Where practical considerations demand that the intrinsic validity of the will be passed upon, even
before it is probated, the court should meet the issue.
IV. Disposition
WHEREFORE, the petition is DISMISSED for lack of merit. The decision of the Court of Appeals,
now Intermediate Appellate Court, is AFFIRMED. No costs.
V. Notes
• There is no question from the records about the fact of a prior existing marriage when Martin Jugo
executed his Will. There is also no dispute that the petitioner and Mr. Jugo lived together in an
ostensible marital relationship for 22 years until his death
• It is also a fact that on December 2, 1952, Martin Jugo and Sofia J. Nepomuceno contracted a
marriage before the Justice of the Peace of Victoria, Tarlac. The man was then 51 years old while
the woman was 48. Nepomuceno now contends that she acted in good faith for 22 years in the
belief that she was legally married to the testator.

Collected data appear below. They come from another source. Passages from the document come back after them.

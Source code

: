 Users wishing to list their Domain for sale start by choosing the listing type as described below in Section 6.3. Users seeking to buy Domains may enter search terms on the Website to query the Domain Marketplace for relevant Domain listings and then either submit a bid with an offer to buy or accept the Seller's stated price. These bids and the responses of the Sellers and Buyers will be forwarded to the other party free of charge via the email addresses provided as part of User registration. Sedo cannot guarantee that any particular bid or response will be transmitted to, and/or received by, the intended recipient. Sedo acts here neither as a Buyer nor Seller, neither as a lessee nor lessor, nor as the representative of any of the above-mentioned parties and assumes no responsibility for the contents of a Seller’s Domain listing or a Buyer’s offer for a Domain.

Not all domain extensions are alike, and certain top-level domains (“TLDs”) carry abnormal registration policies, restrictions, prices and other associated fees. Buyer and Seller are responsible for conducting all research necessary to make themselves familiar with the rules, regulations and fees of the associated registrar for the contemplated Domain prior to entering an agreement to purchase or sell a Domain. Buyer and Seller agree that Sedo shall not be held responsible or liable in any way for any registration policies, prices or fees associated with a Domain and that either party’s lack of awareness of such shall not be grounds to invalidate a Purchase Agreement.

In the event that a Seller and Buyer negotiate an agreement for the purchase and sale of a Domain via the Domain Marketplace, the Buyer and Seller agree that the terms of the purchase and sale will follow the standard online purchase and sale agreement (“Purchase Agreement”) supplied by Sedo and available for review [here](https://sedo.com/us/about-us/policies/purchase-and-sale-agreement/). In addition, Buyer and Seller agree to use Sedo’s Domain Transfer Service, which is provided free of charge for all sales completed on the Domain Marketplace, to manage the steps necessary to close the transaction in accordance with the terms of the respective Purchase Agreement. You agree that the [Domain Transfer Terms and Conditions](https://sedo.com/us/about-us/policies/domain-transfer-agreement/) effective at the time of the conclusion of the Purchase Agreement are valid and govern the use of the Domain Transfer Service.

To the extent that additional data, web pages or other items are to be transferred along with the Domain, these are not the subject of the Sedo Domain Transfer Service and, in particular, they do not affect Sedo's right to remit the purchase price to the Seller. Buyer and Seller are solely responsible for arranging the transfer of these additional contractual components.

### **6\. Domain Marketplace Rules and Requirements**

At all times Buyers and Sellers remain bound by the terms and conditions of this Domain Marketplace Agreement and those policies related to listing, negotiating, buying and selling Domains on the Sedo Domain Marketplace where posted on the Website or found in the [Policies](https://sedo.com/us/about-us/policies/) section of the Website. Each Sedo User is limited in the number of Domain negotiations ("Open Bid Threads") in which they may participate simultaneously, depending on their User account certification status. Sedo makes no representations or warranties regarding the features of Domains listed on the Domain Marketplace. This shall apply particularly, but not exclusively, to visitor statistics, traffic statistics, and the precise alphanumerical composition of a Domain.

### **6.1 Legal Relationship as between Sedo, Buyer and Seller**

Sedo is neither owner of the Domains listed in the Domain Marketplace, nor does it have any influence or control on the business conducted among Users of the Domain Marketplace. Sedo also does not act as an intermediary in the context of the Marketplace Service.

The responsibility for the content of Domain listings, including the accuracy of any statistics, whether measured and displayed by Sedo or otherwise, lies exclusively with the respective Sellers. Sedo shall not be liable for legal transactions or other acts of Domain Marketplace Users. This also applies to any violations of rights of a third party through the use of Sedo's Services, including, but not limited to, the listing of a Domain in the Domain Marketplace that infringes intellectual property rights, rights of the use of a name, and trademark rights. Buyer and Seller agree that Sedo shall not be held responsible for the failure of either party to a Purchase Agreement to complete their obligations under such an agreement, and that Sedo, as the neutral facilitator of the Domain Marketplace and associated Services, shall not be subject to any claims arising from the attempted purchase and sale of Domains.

The records do not sustain a finding of
innocence or good faith.
• Moreover, the prohibition in Article 739 of the Civil Code is against the making of a donation
between persons who are living in adultery or concubinage. It is the donation which becomes
void. The giver cannot give even assuming that the recipient may receive. The very wordings of
the Will invalidate the legacy because the testator admitted he was disposing the properties to a
person with whom he had been living in concubinage.